O advogado criminalista Leonardo Beraldo lembrou que o produtor possui meios para se defender da prática. “É muito difícil dizer o que fazer, até porque a criminalidade muda a toda hora. Ela está sempre se reinventando. A criminalidade, de fato, tem essa característica. Mas o que eu posso dizer é o seguinte: ao produtor rural que tem um sistema de segurança, que tem a posse de arma e que se depara com essa situação, ele está autorizado a agir pelo instituto da legítima defesa”, salientou.
“Isso é muito importante dizer: a legítima defesa não é apenas em relação à sua vida, ela pode ser em relação ao seu patrimônio. Então, se o produtor rural se deparar com uma quadrilha efetuando um furto dos seus bens, da propriedade dele, e tiver uma arma em casa, ele pode defender a sua propriedade”, confirmou.

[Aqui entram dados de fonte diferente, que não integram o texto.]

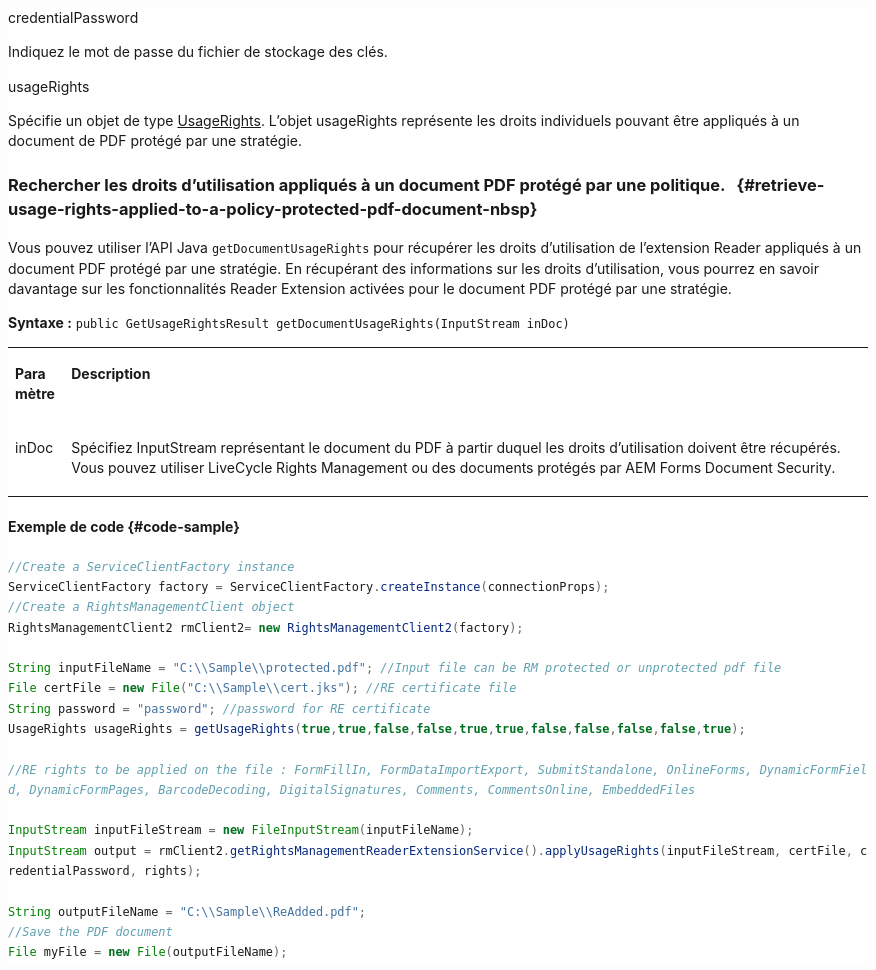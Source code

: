    <td><p>credentialPassword</p> </td> 
   <td><p>Indiquez le mot de passe du fichier de stockage des clés. </p> </td> 
  </tr> 
  <tr> 
   <td><p>usageRights</p> </td> 
   <td><p>Spécifie un objet de type <a href="https://help.adobe.com/en_US/livecycle/11.0/ProgramLC/javadoc/com/adobe/livecycle/readerextensions/client/UsageRights.html" target="_blank">UsageRights</a>. L’objet usageRights représente les droits individuels pouvant être appliqués à un document de PDF protégé par une stratégie.</p> </td> 
  </tr> 
 </tbody> 
</table>

### Rechercher les droits d’utilisation appliqués à un document PDF protégé par une politique.   {#retrieve-usage-rights-applied-to-a-policy-protected-pdf-document-nbsp}

Vous pouvez utiliser l’API Java `getDocumentUsageRights` pour récupérer les droits d’utilisation de l’extension Reader appliqués à un document PDF protégé par une stratégie. En récupérant des informations sur les droits d’utilisation, vous pourrez en savoir davantage sur les fonctionnalités Reader Extension activées pour le document PDF protégé par une stratégie.

**Syntaxe :** `public GetUsageRightsResult getDocumentUsageRights(InputStream inDoc)`

<table> 
 <tbody> 
  <tr> 
   <td><p><strong>Paramètre</strong></p> </td> 
   <td><p><strong>Description</strong></p> </td> 
  </tr> 
  <tr> 
   <td><p>inDoc</p> </td> 
   <td><p>Spécifiez InputStream représentant le document du PDF à partir duquel les droits d’utilisation doivent être récupérés. Vous pouvez utiliser LiveCycle Rights Management ou des documents protégés par AEM Forms Document Security.</p> </td> 
  </tr> 
 </tbody> 
</table>

#### Exemple de code {#code-sample}

```java
//Create a ServiceClientFactory instance
ServiceClientFactory factory = ServiceClientFactory.createInstance(connectionProps);
//Create a RightsManagementClient object
RightsManagementClient2 rmClient2= new RightsManagementClient2(factory);

String inputFileName = "C:\\Sample\\protected.pdf"; //Input file can be RM protected or unprotected pdf file 
File certFile = new File("C:\\Sample\\cert.jks"); //RE certificate file
String password = "password"; //password for RE certificate
UsageRights usageRights = getUsageRights(true,true,false,false,true,true,false,false,false,false,true);

//RE rights to be applied on the file : FormFillIn, FormDataImportExport, SubmitStandalone, OnlineForms, DynamicFormField, DynamicFormPages, BarcodeDecoding, DigitalSignatures, Comments, CommentsOnline, EmbeddedFiles

InputStream inputFileStream = new FileInputStream(inputFileName);
InputStream output = rmClient2.getRightsManagementReaderExtensionService().applyUsageRights(inputFileStream, certFile, credentialPassword, rights);

String outputFileName = "C:\\Sample\\ReAdded.pdf";
//Save the PDF document
File myFile = new File(outputFileName);
```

“Eu só registro que essa atitude é difícil de recomendar. Sempre estar antenado, analisar bem a situação, se isso não vai gerar mais um problema para a sua família porque, às vezes, você vai perder uma propriedade, mas ao tentar agir, o impacto pode ser maior, então sempre recomendo cautela. Mas […] a sua propriedade também é passível de defesa, você pode defendê-la com os meios que você tem em mãos. E se for uma arma, você está protegido pelo instituto da legítima defesa”, reforçou Beraldo.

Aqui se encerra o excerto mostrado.